Testing

yt includes a testing suite which one can run on the codebase to assure that no breaks in functionality have occurred. This testing suite is based on the Nose testing framework. The suite consists of two components, unit tests and answer tests. Unit tests confirm that an isolated piece of functionality runs without failure for inputs with known correct outputs. Answer tests verify the integration and compatibility of the individual code unit by generating output from user-visible yt functions and comparing and matching the results against outputs of the same function produced using older versions of the yt codebase. This ensures consistency in results as development proceeds.

The testing suite should be run locally by developers to make sure they aren’t checking in any code that breaks existing functionality. To further this goal, an automatic buildbot runs the test suite after each code commit to confirm that yt hasn’t broken recently. To supplement this effort, we also maintain a continuous integration server that runs the tests with each commit to the yt version control repository.

Unit Testing

What do Unit Tests Do

Unit tests are tests that operate on some small set of machinery, and verify that the machinery works. yt uses the Nose framework for running unit tests. In practice, what this means is that we write scripts that assert statements, and Nose identifies those scripts, runs them, and verifies that the assertions are true and the code runs without crashing.

How to Run the Unit Tests

One can run the unit tests very straightforwardly from any python interpreter that can import the yt module:

import yt
yt.run_nose()

If you are developing new functionality, it is sometimes more convenient to use the Nose command line interface, nosetests. You can run the unit tests using nose by navigating to the base directory of the yt git repository and invoking nosetests:

$ cd $YT_GIT
$ nosetests

where $YT_GIT is the path to the root of the yt git repository.
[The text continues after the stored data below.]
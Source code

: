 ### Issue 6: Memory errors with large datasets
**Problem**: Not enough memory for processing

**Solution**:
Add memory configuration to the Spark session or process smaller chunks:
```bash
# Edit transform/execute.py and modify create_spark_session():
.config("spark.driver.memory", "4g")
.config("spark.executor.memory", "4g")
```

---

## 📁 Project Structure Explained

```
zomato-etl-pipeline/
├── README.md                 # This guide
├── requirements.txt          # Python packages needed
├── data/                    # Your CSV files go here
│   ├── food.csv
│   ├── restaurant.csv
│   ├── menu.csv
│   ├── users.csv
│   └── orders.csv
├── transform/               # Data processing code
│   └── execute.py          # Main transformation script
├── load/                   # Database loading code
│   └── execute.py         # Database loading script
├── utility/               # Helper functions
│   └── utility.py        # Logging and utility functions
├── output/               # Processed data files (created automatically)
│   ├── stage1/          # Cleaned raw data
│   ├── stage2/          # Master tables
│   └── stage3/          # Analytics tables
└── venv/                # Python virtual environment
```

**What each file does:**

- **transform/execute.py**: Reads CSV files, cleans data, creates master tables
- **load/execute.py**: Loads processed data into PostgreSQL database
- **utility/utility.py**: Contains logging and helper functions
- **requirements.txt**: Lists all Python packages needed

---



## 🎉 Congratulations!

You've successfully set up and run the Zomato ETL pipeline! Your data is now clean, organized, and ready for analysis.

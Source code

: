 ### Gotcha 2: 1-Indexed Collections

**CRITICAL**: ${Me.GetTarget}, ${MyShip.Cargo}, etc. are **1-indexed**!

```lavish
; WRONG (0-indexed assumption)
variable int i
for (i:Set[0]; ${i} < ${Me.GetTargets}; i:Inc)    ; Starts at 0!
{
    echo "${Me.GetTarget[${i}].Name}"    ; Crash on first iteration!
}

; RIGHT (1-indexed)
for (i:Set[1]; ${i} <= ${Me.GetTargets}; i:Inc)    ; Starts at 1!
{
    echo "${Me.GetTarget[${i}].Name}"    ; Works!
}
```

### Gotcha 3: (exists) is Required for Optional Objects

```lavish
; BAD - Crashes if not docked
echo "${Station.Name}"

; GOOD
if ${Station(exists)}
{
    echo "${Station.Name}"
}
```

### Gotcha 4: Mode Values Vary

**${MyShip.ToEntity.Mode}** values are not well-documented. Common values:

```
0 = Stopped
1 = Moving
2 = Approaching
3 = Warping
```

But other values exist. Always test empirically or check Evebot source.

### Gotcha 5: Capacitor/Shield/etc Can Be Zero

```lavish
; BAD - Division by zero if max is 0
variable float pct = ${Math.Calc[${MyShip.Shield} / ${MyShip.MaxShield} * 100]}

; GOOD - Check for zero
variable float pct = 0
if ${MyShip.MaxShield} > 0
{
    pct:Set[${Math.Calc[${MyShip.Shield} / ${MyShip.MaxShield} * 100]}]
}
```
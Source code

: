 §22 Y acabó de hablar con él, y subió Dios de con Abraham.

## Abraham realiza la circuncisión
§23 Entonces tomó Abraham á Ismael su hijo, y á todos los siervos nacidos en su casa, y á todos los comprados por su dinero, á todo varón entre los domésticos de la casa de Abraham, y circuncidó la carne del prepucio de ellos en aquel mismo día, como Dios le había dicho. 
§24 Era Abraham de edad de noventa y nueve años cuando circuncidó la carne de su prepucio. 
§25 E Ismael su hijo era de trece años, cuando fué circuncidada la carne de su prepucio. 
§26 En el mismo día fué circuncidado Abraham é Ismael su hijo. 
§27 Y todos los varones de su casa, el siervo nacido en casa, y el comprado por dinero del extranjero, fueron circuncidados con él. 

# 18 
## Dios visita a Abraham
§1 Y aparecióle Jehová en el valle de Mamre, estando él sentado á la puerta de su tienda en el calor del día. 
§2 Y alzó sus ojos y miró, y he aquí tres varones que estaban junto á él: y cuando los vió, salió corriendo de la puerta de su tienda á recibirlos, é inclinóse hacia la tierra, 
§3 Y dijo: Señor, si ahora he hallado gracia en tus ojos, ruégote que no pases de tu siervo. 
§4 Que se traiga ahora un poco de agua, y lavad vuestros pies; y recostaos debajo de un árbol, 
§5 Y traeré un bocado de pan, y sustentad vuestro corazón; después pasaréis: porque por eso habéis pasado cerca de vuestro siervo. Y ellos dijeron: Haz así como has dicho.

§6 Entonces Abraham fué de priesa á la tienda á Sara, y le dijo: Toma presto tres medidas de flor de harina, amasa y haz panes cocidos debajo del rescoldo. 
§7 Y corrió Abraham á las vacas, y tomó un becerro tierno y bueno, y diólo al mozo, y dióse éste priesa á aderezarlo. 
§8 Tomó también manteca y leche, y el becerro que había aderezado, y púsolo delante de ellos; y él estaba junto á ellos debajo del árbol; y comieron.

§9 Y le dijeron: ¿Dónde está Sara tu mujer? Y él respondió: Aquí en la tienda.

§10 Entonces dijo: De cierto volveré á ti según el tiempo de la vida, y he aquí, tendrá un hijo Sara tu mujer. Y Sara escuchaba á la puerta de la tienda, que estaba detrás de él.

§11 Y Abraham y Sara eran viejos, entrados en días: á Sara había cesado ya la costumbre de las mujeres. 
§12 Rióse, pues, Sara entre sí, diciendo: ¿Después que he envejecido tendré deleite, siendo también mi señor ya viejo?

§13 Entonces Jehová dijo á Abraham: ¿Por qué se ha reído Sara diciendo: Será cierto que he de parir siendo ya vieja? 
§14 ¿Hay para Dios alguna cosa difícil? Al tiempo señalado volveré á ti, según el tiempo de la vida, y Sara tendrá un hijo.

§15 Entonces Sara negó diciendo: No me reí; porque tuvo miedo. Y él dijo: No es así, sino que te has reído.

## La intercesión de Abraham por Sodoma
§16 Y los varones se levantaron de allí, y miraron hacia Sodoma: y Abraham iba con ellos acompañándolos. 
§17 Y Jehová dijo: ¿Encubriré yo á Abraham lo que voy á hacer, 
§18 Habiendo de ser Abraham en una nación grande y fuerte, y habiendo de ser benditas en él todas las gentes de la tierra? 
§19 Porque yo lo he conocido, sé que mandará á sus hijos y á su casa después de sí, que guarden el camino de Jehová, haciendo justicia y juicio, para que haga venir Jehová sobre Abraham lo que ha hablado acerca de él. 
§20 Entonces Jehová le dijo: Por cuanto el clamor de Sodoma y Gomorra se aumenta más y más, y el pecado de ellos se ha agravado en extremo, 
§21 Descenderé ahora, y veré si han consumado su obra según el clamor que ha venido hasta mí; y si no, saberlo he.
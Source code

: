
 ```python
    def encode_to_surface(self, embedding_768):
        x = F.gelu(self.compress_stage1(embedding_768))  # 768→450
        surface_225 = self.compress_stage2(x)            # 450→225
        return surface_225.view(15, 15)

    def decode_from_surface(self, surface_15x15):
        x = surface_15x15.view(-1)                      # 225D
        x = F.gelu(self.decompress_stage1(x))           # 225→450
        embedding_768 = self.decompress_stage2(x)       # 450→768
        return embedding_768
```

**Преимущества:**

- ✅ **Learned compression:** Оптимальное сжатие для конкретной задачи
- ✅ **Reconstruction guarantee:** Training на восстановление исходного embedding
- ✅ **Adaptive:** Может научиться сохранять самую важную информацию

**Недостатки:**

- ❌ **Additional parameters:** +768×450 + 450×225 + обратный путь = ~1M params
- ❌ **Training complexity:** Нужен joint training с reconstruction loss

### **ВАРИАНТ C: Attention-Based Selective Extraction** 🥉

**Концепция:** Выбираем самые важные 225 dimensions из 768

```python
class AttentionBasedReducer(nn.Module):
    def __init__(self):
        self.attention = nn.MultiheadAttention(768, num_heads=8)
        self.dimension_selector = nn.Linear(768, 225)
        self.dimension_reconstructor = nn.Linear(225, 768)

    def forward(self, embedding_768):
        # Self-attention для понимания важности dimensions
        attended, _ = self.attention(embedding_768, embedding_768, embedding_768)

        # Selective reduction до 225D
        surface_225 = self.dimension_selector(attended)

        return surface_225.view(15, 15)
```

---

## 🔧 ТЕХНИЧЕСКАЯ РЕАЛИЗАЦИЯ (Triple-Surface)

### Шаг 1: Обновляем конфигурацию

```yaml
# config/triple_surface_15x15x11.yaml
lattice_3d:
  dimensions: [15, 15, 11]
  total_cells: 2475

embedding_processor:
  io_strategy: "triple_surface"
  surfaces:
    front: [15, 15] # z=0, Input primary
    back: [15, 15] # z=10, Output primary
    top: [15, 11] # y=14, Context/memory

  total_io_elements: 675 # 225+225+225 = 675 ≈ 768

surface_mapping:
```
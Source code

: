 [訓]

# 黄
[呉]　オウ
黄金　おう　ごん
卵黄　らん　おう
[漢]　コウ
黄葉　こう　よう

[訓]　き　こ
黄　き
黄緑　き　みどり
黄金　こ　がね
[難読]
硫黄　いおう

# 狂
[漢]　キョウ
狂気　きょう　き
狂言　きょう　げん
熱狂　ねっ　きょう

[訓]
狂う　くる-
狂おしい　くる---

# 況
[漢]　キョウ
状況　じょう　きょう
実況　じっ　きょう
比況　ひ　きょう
If you want to specify a specific unit test to run (and not run the entire suite), you can do so by specifying the path of the test relative to the $YT_GIT/yt directory – note that you strip off one yt more than you normally would! For example, if you want to run the plot_window tests, you’d run:

$ nosetests yt/visualization/tests/test_plotwindow.py

How to Write Unit Tests

yt provides several pieces of testing assistance, all in the yt.testing module. Describing them in detail is somewhat outside the scope of this document, as in some cases they belong to other packages. However, a few come in handy:

  • fake_random_ds() provides the ability to create a random dataset, with several fields and divided into several different grids, that can be operated on.
  • assert_equal() can operate on arrays.
  • assert_almost_equal() can operate on arrays and accepts a relative allowable difference.
  • assert_allclose_units() raises an error if two arrays are not equal up to a desired absolute or relative tolerance. This wraps numpy’s assert_allclose to correctly verify unit consistency as well.
  • amrspace() provides the ability to create AMR grid structures.
  • expand_keywords() provides the ability to iterate over many values for keywords.

To create new unit tests:

  1. Create a new tests/ directory next to the file containing the functionality you want to test and add an empty __init__.py file to it.
  2. Inside that directory, create a new python file prefixed with test_ and including the name of the functionality.
  3. Inside that file, create one or more routines prefixed with test_ that accept no arguments. The test function should do some work that tests some functionality and should also verify that the results are correct using assert statements or functions.
  4. Tests can yield a tuple of the form function, argument_one, argument_two, etc. For example yield my_test, 'banana', 2.0 would be captured by nose and the my_test function will be run with the provided arguments.
  5. Use fake_random_ds to test on datasets, and be sure to test for several combinations of nproc, so that domain decomposition can be tested as well.
  6. Test multiple combinations of options by using the expand_keywords() function, which will enable much easier iteration over options.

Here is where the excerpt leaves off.